# Aircars



## susieM (Apr 23, 2006)

Cars that run on compressed air.


http://www.theaircar.com/models.html


----------



## susieM (Apr 23, 2006)

Video

http://www.motordeaire.com/Citycats.html


----------



## mightybooboo (Feb 10, 2004)

2.36 cents for 150 kilometers,not bad.
Nice to see tech that isnt fossil fueled.

The Discovery video was very good.

Nice catch Susie.


BooBoo<---"It'll never work"


----------



## WisJim (Jan 14, 2004)

It takes a lot of energy to compress air, and their website seems to indicate that filling the air tanks at home would be an overnight task, similar to charging batteries in an electric car. In addition, this air car has an electric motor for parking manuevers, etc., and must have batteries too.

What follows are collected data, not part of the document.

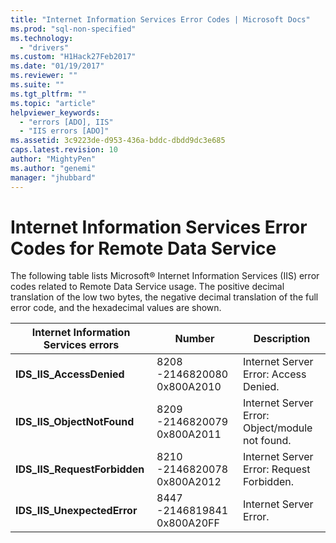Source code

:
 ```yaml
---
title: "Internet Information Services Error Codes | Microsoft Docs"
ms.prod: "sql-non-specified"
ms.technology:
  - "drivers"
ms.custom: "H1Hack27Feb2017"
ms.date: "01/19/2017"
ms.reviewer: ""
ms.suite: ""
ms.tgt_pltfrm: ""
ms.topic: "article"
helpviewer_keywords:
  - "errors [ADO], IIS"
  - "IIS errors [ADO]"
ms.assetid: 3c9223de-d953-436a-bddc-dbdd9dc3e685
caps.latest.revision: 10
author: "MightyPen"
ms.author: "genemi"
manager: "jhubbard"
---
```

# Internet Information Services Error Codes for Remote Data Service
The following table lists Microsoft® Internet Information Services (IIS) error codes related to Remote Data Service usage. The positive decimal translation of the low two bytes, the negative decimal translation of the full error code, and the hexadecimal values are shown.

|Internet Information Services errors|Number|Description|
|------------------------------------------|------------|-----------------|
|**IDS_IIS_AccessDenied**|8208 -2146820080 0x800A2010|Internet Server Error: Access Denied.|
|**IDS_IIS_ObjectNotFound**|8209 -2146820079 0x800A2011|Internet Server Error: Object/module not found.|
|**IDS_IIS_RequestForbidden**|8210 -2146820078 0x800A2012|Internet Server Error: Request Forbidden.|
|**IDS_IIS_UnexpectedError**|8447 -2146819841 0x800A20FF|Internet Server Error.|
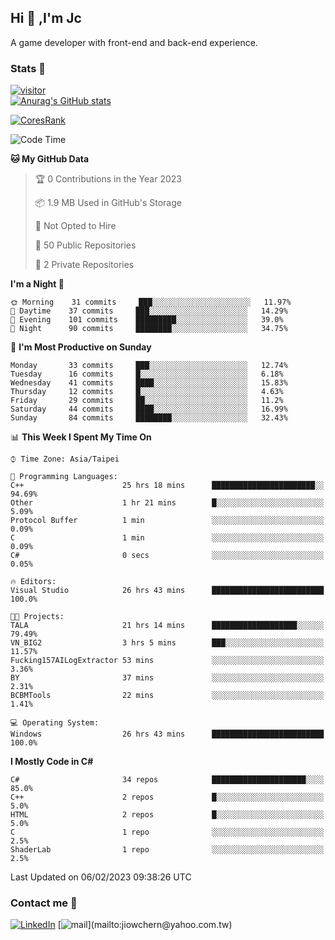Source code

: ## Hi 👋 ,I'm Jc  

A game developer with front-end and back-end experience.  

### Stats  📝
[![visitor](https://visitor-badge.glitch.me/badge?page_id=jiowchern.jiowchern&style=flat-square&color=0088cc)](https://visitor-badge.glitch.me/badge?page_id=jiowchern.jiowchern&style=flat-square&color=0088cc)  
[![Anurag's GitHub stats](https://github-readme-stats.vercel.app/api?username=jiowchern&count_private=true&&show_icons=true)](https://github.com/anuraghazra/github-readme-stats)  
<!-- [![trophy](https://github-profile-trophy.vercel.app/?username=jiowchern)](https://github.com/ryo-ma/github-profile-trophy)   -->
[![CoresRank](https://cr-ss-service.azurewebsites.net/api/ScreenShot?widget=summary&username=jiowchern)](https://cr-ss-service.azurewebsites.net/api/ScreenShot?widget=summary&username=jiowchern)


<!--START_SECTION:waka-->
![Code Time](http://img.shields.io/badge/Code%20Time-901%20hrs%2027%20mins-blue)

**🐱 My GitHub Data** 

> 🏆 0 Contributions in the Year 2023
 > 
> 📦 1.9 MB Used in GitHub's Storage 
 > 
> 🚫 Not Opted to Hire
 > 
> 📜 50 Public Repositories 
 > 
> 🔑 2 Private Repositories  
 > 
**I'm a Night 🦉** 

```text
🌞 Morning    31 commits     ███░░░░░░░░░░░░░░░░░░░░░░   11.97% 
🌆 Daytime    37 commits     ███░░░░░░░░░░░░░░░░░░░░░░   14.29% 
🌃 Evening    101 commits    █████████░░░░░░░░░░░░░░░░   39.0% 
🌙 Night      90 commits     ████████░░░░░░░░░░░░░░░░░   34.75%

```
📅 **I'm Most Productive on Sunday** 

```text
Monday       33 commits     ███░░░░░░░░░░░░░░░░░░░░░░   12.74% 
Tuesday      16 commits     █░░░░░░░░░░░░░░░░░░░░░░░░   6.18% 
Wednesday    41 commits     ████░░░░░░░░░░░░░░░░░░░░░   15.83% 
Thursday     12 commits     █░░░░░░░░░░░░░░░░░░░░░░░░   4.63% 
Friday       29 commits     ██░░░░░░░░░░░░░░░░░░░░░░░   11.2% 
Saturday     44 commits     ████░░░░░░░░░░░░░░░░░░░░░   16.99% 
Sunday       84 commits     ████████░░░░░░░░░░░░░░░░░   32.43%

```


📊 **This Week I Spent My Time On** 

```text
⌚︎ Time Zone: Asia/Taipei

💬 Programming Languages: 
C++                      25 hrs 18 mins      ███████████████████████░░   94.69% 
Other                    1 hr 21 mins        █░░░░░░░░░░░░░░░░░░░░░░░░   5.09% 
Protocol Buffer          1 min               ░░░░░░░░░░░░░░░░░░░░░░░░░   0.09% 
C                        1 min               ░░░░░░░░░░░░░░░░░░░░░░░░░   0.09% 
C#                       0 secs              ░░░░░░░░░░░░░░░░░░░░░░░░░   0.05%

🔥 Editors: 
Visual Studio            26 hrs 43 mins      █████████████████████████   100.0%

🐱‍💻 Projects: 
TALA                     21 hrs 14 mins      ███████████████████░░░░░░   79.49% 
VN_BIG2                  3 hrs 5 mins        ███░░░░░░░░░░░░░░░░░░░░░░   11.57% 
Fucking157AILogExtractor 53 mins             ░░░░░░░░░░░░░░░░░░░░░░░░░   3.36% 
BY                       37 mins             ░░░░░░░░░░░░░░░░░░░░░░░░░   2.31% 
BCBMTools                22 mins             ░░░░░░░░░░░░░░░░░░░░░░░░░   1.41%

💻 Operating System: 
Windows                  26 hrs 43 mins      █████████████████████████   100.0%

```

**I Mostly Code in C#** 

```text
C#                       34 repos            █████████████████████░░░░   85.0% 
C++                      2 repos             █░░░░░░░░░░░░░░░░░░░░░░░░   5.0% 
HTML                     2 repos             █░░░░░░░░░░░░░░░░░░░░░░░░   5.0% 
C                        1 repo              ░░░░░░░░░░░░░░░░░░░░░░░░░   2.5% 
ShaderLab                1 repo              ░░░░░░░░░░░░░░░░░░░░░░░░░   2.5%

```



 Last Updated on 06/02/2023 09:38:26 UTC
<!--END_SECTION:waka-->



### Contact me 💬
[![LinkedIn](https://img.shields.io/badge/-JiowchernChen-0077B5?style==flat-square&logo=LinkedIn&logoColor=white)](https://www.linkedin.com/in/jiowchern-chen-4aaa90b7/) [![mail](https://img.shields.io/badge/-jiowchern%40yahoo.com.tw-blueviolet?style=flat-square&logo=yahoo!)](mailto:jiowchern@yahoo.com.tw)    

<!-- [![Linkedin Badge](https://img.shields.io/badge/-LinkedIn-blue?style=flat-square&logo=Linkedin&logoColor=white&link=https://www.linkedin.com/in/jiowchern-chen-4aaa90b7/)](https://www.linkedin.com/in/jiowchern-chen-4aaa90b7/) -->


<!--
**jiowchern/jiowchern** is a ✨ _special_ ✨ repository because its `README.md` (this file) appears on your GitHub profile.

Here are some ideas to get you started:

- 🔭 I’m currently working on ...
- 🌱 I’m currently learning ...
- 👯 I’m looking to collaborate on ...
- 🤔 I’m looking for help with ...
- 💬 Ask me about ...
- 📫 How to reach me: ...
- 😄 Pronouns: ...
- ⚡ Fun fact: ...
-->
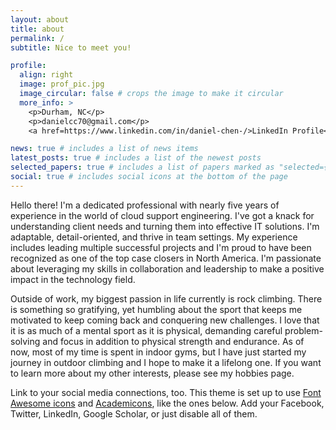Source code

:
 ```yaml
---
layout: about
title: about
permalink: /
subtitle: Nice to meet you!

profile:
  align: right
  image: prof_pic.jpg
  image_circular: false # crops the image to make it circular
  more_info: >
    <p>Durham, NC</p>
    <p>danielcc70@gmail.com</p>
    <a href=https://www.linkedin.com/in/daniel-chen-/>LinkedIn Profile</a>

news: true # includes a list of news items
latest_posts: true # includes a list of the newest posts
selected_papers: true # includes a list of papers marked as "selected={true}"
social: true # includes social icons at the bottom of the page
---
```


Hello there! I'm a dedicated professional with nearly five years of experience in the world of cloud support engineering. I've got a knack for understanding client needs and turning them into effective IT solutions. I'm adaptable, detail-oriented, and thrive in team settings. My experience includes leading multiple successful projects and I'm proud to have been recognized as one of the top case closers in North America. I'm passionate about leveraging my skills in collaboration and leadership to make a positive impact in the technology field.

Outside of work, my biggest passion in life currently is rock climbing. There is something so gratifying, yet humbling about the sport that keeps me motivated to keep coming back and conquering new challenges. I love that it is as much of a mental sport as it is physical, demanding careful problem-solving and focus in addition to physical strength and endurance. As of now, most of my time is spent in indoor gyms, but I have just started my journey in outdoor climbing and I hope to make it a lifelong one. If you want to learn more about my other interests, please see my hobbies page. 

Link to your social media connections, too. This theme is set up to use [Font Awesome icons](https://fontawesome.com/) and [Academicons](https://jpswalsh.github.io/academicons/), like the ones below. Add your Facebook, Twitter, LinkedIn, Google Scholar, or just disable all of them.
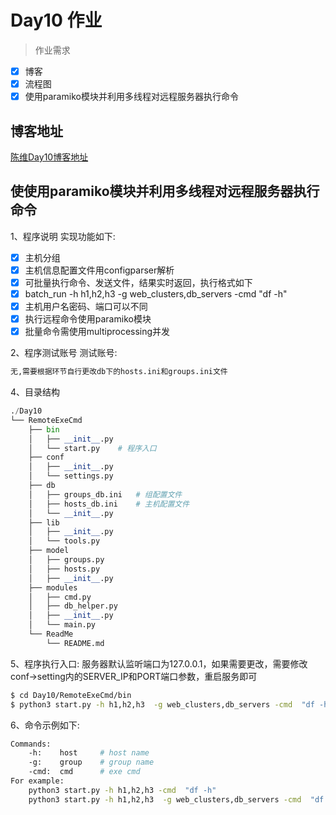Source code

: # Day10 作业
> 作业需求

- [x] 博客
- [x] 流程图
- [x] 使用paramiko模块并利用多线程对远程服务器执行命令

## 博客地址

[陈维Day10博客地址](http://www.cnblogs.com/chen1930/p/6148432.html)

## 使使用paramiko模块并利用多线程对远程服务器执行命令
1、程序说明
实现功能如下:

- [x] 主机分组
- [x] 主机信息配置文件用configparser解析
- [x] 可批量执行命令、发送文件，结果实时返回，执行格式如下 
- [x] batch_run -h h1,h2,h3  -g web_clusters,db_servers -cmd  "df -h"
- [x] 主机用户名密码、端口可以不同
- [x] 执行远程命令使用paramiko模块
- [x] 批量命令需使用multiprocessing并发

2、程序测试账号
测试账号:
```python
无,需要根据环节自行更改db下的hosts.ini和groups.ini文件
```

4、目录结构
```python
./Day10
└── RemoteExeCmd
    ├── bin
    │   ├── __init__.py
    │   └── start.py    # 程序入口
    ├── conf
    │   ├── __init__.py
    │   └── settings.py
    ├── db
    │   ├── groups_db.ini   # 组配置文件
    │   ├── hosts_db.ini    # 主机配置文件
    │   └── __init__.py
    ├── lib
    │   ├── __init__.py
    │   └── tools.py
    ├── model
    │   ├── groups.py
    │   ├── hosts.py
    │   ├── __init__.py
    ├── modules
    │   ├── cmd.py
    │   ├── db_helper.py
    │   ├── __init__.py
    │   └── main.py
    └── ReadMe
        └── README.md
```

5、程序执行入口:
服务器默认监听端口为127.0.0.1，如果需要更改，需要修改conf->setting内的SERVER_IP和PORT端口参数，重启服务即可
```sh
$ cd Day10/RemoteExeCmd/bin
$ python3 start.py -h h1,h2,h3  -g web_clusters,db_servers -cmd  "df -h"
```

6、命令示例如下:
```sh
Commands:
    -h:    host     # host name
    -g:    group    # group name
    -cmd:  cmd      # exe cmd
For example:
    python3 start.py -h h1,h2,h3 -cmd  "df -h"
    python3 start.py -h h1,h2,h3  -g web_clusters,db_servers -cmd  "df -h"
```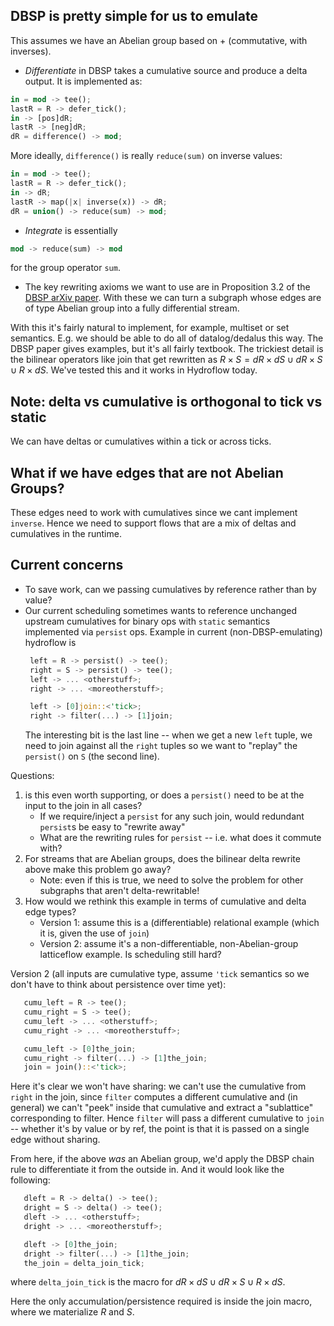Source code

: ## DBSP is pretty simple for us to emulate
This assumes we have an Abelian group based on + (commutative, with inverses).
- _Differentiate_ in DBSP takes a cumulative source and produce a delta output. It is implemented as:
```rust
in = mod -> tee();
lastR = R -> defer_tick();
in -> [pos]dR;
lastR -> [neg]dR;
dR = difference() -> mod;
```
More ideally, `difference()` is really `reduce(sum)` on inverse values:
```rust
in = mod -> tee();
lastR = R -> defer_tick();
in -> dR;
lastR -> map(|x| inverse(x)) -> dR;
dR = union() -> reduce(sum) -> mod;
```

- _Integrate_ is essentially
```rust
mod -> reduce(sum) -> mod
```
for the group operator `sum`.

- The key rewriting axioms we want to use are in Proposition 3.2 of the [DBSP arXiv paper](https://arxiv.org/abs/2203.16684).
With these we can turn a subgraph whose edges are of type Abelian group into a fully differential stream. 

With this it's fairly natural to implement, for example, multiset or set semantics. E.g.
we should be able to do all of datalog/dedalus this way. The DBSP paper gives examples, but it's all
fairly textbook. The trickiest detail is the bilinear operators like join that get rewritten as
$R \times S = dR \times dS \cup dR \times S \cup R \times dS$. We've tested this and it works in Hydroflow today.

## Note: delta vs cumulative is orthogonal to tick vs static
We can have deltas or cumulatives within a tick or across ticks.

## What if we have edges that are not Abelian Groups?
These edges need to work with cumulatives since we cant implement `inverse`. Hence we need to support
flows that are a mix of deltas and cumulatives in the runtime.

## Current concerns
- To save work, can we passing cumulatives by reference rather than by value?
- Our current scheduling sometimes wants to reference unchanged upstream cumulatives for binary ops
  with `static` semantics implemented via `persist` ops.
  Example in current
  (non-DBSP-emulating) hydroflow is
  ```rust
   left = R -> persist() -> tee();
   right = S -> persist() -> tee();
   left -> ... <otherstuff>;
   right -> ... <moreotherstuff>;

   left -> [0]join::<'tick>;
   right -> filter(...) -> [1]join;
   ```
  The interesting bit is the last line -- when we get a new `left` tuple, we need to join against all the
  `right` tuples so we want to "replay" the `persist()` on `S` (the second line).

Questions:
1. is this even worth supporting, or does a `persist()` need to be at the input to the join in all cases?
    - If we require/inject a `persist` for any such join, would redundant `persist`s be easy to "rewrite away"
    - What are the rewriting rules for `persist` -- i.e. what does it commute with?
2. For streams that are Abelian groups, does the bilinear delta rewrite above make this problem go away?
    - Note: even if this is true, we need to solve the problem for other subgraphs that aren't delta-rewritable!
3. How would we rethink this example in terms of cumulative and delta edge types?
    - Version 1: assume this is a (differentiable) relational example (which it is, given the use of `join`)
    - Version 2: assume it's a non-differentiable, non-Abelian-group latticeflow example. Is scheduling still hard?

Version 2 (all inputs are cumulative type, assume `'tick` semantics so we don't have to think about persistence over time yet):
```rust
   cumu_left = R -> tee();
   cumu_right = S -> tee();
   cumu_left -> ... <otherstuff>;
   cumu_right -> ... <moreotherstuff>;

   cumu_left -> [0]the_join;
   cumu_right -> filter(...) -> [1]the_join;
   join = join()::<'tick>;
```
Here it's clear we won't have sharing: we can't use the cumulative from `right` in the join, since `filter` computes 
a different cumulative and (in general) we can't "peek" inside that cumulative and extract a "sublattice"
corresponding to filter. Hence `filter` will pass a different cumulative to `join` -- whether it's by value or by ref,
the point is that it is passed on a single edge without sharing.

From here, if the above *was* an Abelian group, we'd apply the DBSP chain rule to differentiate it from the outside in.
And it would look like the following:
```rust
   dleft = R -> delta() -> tee();
   dright = S -> delta() -> tee();
   dleft -> ... <otherstuff>;
   dright -> ... <moreotherstuff>;

   dleft -> [0]the_join;
   dright -> filter(...) -> [1]the_join;
   the_join = delta_join_tick;
```
where `delta_join_tick` is the macro for $dR \times dS \cup dR \times S \cup R \times dS$.

Here the only accumulation/persistence required is inside the join macro, where we materialize $R$ and $S$.
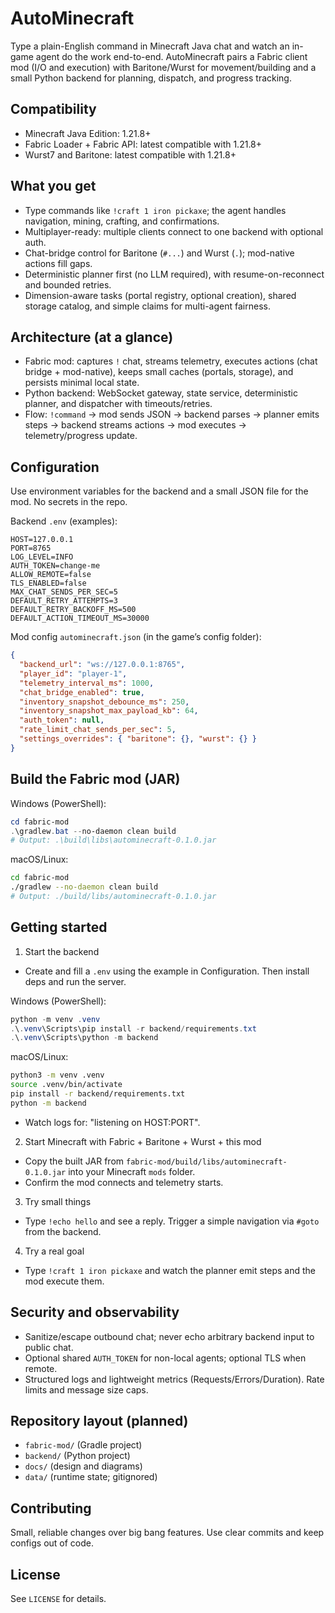 # AutoMinecraft

Type a plain-English command in Minecraft Java chat and watch an in-game agent do the work end-to-end. AutoMinecraft pairs a Fabric client mod (I/O and execution) with Baritone/Wurst for movement/building and a small Python backend for planning, dispatch, and progress tracking.

## Compatibility
- Minecraft Java Edition: 1.21.8+
- Fabric Loader + Fabric API: latest compatible with 1.21.8+
- Wurst7 and Baritone: latest compatible with 1.21.8+

## What you get
- Type commands like `!craft 1 iron pickaxe`; the agent handles navigation, mining, crafting, and confirmations.
- Multiplayer-ready: multiple clients connect to one backend with optional auth.
- Chat-bridge control for Baritone (`#...`) and Wurst (`.`); mod-native actions fill gaps.
- Deterministic planner first (no LLM required), with resume-on-reconnect and bounded retries.
- Dimension-aware tasks (portal registry, optional creation), shared storage catalog, and simple claims for multi-agent fairness.

## Architecture (at a glance)
- Fabric mod: captures `!` chat, streams telemetry, executes actions (chat bridge + mod-native), keeps small caches (portals, storage), and persists minimal local state.
- Python backend: WebSocket gateway, state service, deterministic planner, and dispatcher with timeouts/retries.
- Flow: `!command` → mod sends JSON → backend parses → planner emits steps → backend streams actions → mod executes → telemetry/progress update.

## Configuration
Use environment variables for the backend and a small JSON file for the mod. No secrets in the repo.

Backend `.env` (examples):
```env
HOST=127.0.0.1
PORT=8765
LOG_LEVEL=INFO
AUTH_TOKEN=change-me
ALLOW_REMOTE=false
TLS_ENABLED=false
MAX_CHAT_SENDS_PER_SEC=5
DEFAULT_RETRY_ATTEMPTS=3
DEFAULT_RETRY_BACKOFF_MS=500
DEFAULT_ACTION_TIMEOUT_MS=30000
```

Mod config `autominecraft.json` (in the game’s config folder):
```json
{
  "backend_url": "ws://127.0.0.1:8765",
  "player_id": "player-1",
  "telemetry_interval_ms": 1000,
  "chat_bridge_enabled": true,
  "inventory_snapshot_debounce_ms": 250,
  "inventory_snapshot_max_payload_kb": 64,
  "auth_token": null,
  "rate_limit_chat_sends_per_sec": 5,
  "settings_overrides": { "baritone": {}, "wurst": {} }
}
```

## Build the Fabric mod (JAR)
Windows (PowerShell):
```powershell
cd fabric-mod
.\gradlew.bat --no-daemon clean build
# Output: .\build\libs\autominecraft-0.1.0.jar
```
macOS/Linux:
```bash
cd fabric-mod
./gradlew --no-daemon clean build
# Output: ./build/libs/autominecraft-0.1.0.jar
```

## Getting started
1) Start the backend
- Create and fill a `.env` using the example in Configuration. Then install deps and run the server.

Windows (PowerShell):
```powershell
python -m venv .venv
.\.venv\Scripts\pip install -r backend/requirements.txt
.\.venv\Scripts\python -m backend
```
macOS/Linux:
```bash
python3 -m venv .venv
source .venv/bin/activate
pip install -r backend/requirements.txt
python -m backend
```
- Watch logs for: "listening on HOST:PORT".

2) Start Minecraft with Fabric + Baritone + Wurst + this mod
- Copy the built JAR from `fabric-mod/build/libs/autominecraft-0.1.0.jar` into your Minecraft `mods` folder.
- Confirm the mod connects and telemetry starts.

3) Try small things
- Type `!echo hello` and see a reply. Trigger a simple navigation via `#goto` from the backend.

4) Try a real goal
- Type `!craft 1 iron pickaxe` and watch the planner emit steps and the mod execute them.

## Security and observability
- Sanitize/escape outbound chat; never echo arbitrary backend input to public chat.
- Optional shared `AUTH_TOKEN` for non-local agents; optional TLS when remote.
- Structured logs and lightweight metrics (Requests/Errors/Duration). Rate limits and message size caps.

## Repository layout (planned)
- `fabric-mod/` (Gradle project)
- `backend/` (Python project)
- `docs/` (design and diagrams)
- `data/` (runtime state; gitignored)

## Contributing
Small, reliable changes over big bang features. Use clear commits and keep configs out of code.

## License
See `LICENSE` for details.


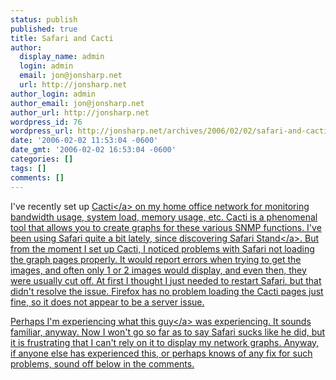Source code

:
 ```yaml
---
status: publish
published: true
title: Safari and Cacti
author:
  display_name: admin
  login: admin
  email: jon@jonsharp.net
  url: http://jonsharp.net
author_login: admin
author_email: jon@jonsharp.net
author_url: http://jonsharp.net
wordpress_id: 76
wordpress_url: http://jonsharp.net/archives/2006/02/02/safari-and-cacti/
date: '2006-02-02 11:53:04 -0600'
date_gmt: '2006-02-02 16:53:04 -0600'
categories: []
tags: []
comments: []
---
```

<p>I've recently set up <a href="http:&#47;&#47;www.cacti.net&#47;">Cacti<&#47;a> on my home office network for monitoring bandwidth usage, system load, memory usage, etc.  Cacti is a phenomenal tool that allows you to create graphs for these various SNMP functions.  I've been using Safari quite a bit lately, since discovering <a href="http:&#47;&#47;hetima.com&#47;safari&#47;stand-e.html">Safari Stand<&#47;a>.  But from the moment I set up Cacti, I noticed problems with Safari not loading the graph pages properly.  It would report errors when trying to get the images, and often only 1 or 2 images would display, and even then, they were usually cut off.  At first I thought I just needed to restart Safari, but that didn't resolve the issue.  Firefox has no problem loading the Cacti pages just fine, so it does not appear to be a server issue.</p>
<p>Perhaps I'm experiencing what <a href="http:&#47;&#47;www.oreillynet.com&#47;pub&#47;wlg&#47;7152?wlg=yes">this guy<&#47;a> was experiencing.  It sounds familiar, anyway.  Now I won't go so far as to say Safari sucks like he did, but it is frustrating that I can't rely on it to display my network graphs.  Anyway, if anyone else has experienced this, or perhaps knows of any fix for such problems, sound off below in the comments.</p>
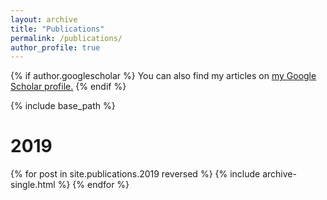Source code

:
 ```yaml
---
layout: archive
title: "Publications"
permalink: /publications/
author_profile: true
---
```


{% if author.googlescholar %}
  You can also find my articles on <u><a href="{{author.googlescholar}}">my Google Scholar profile</a>.</u>
{% endif %}

{% include base_path %}
<h1>2019</h1>

{% for post in site.publications.2019 reversed %}
  {% include archive-single.html %}
{% endfor %}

Interesting, but not enough info to make it look practical to me.


----------



## susieM (Apr 23, 2006)

CNN Europe did a report on these cars a few years back.


----------



## Steve L. (Feb 23, 2004)

mightybooboo said:


> 2.36 cents for 150 kilometers,not bad.


 mightybooboo, where did you get the above figure?

From their FAQ (http://www.theaircar.com/faq.html)


> How much does it cost?
> 
> The cost of refueling with the generator will be approximately 1.5 Euros.


Google says that 1.5 Euros = 2.01405 U.S. dollars. With a max range of 300 km, that's about 1.00 USD for 150 km.



> Nice to see tech that isnt fossil fueled.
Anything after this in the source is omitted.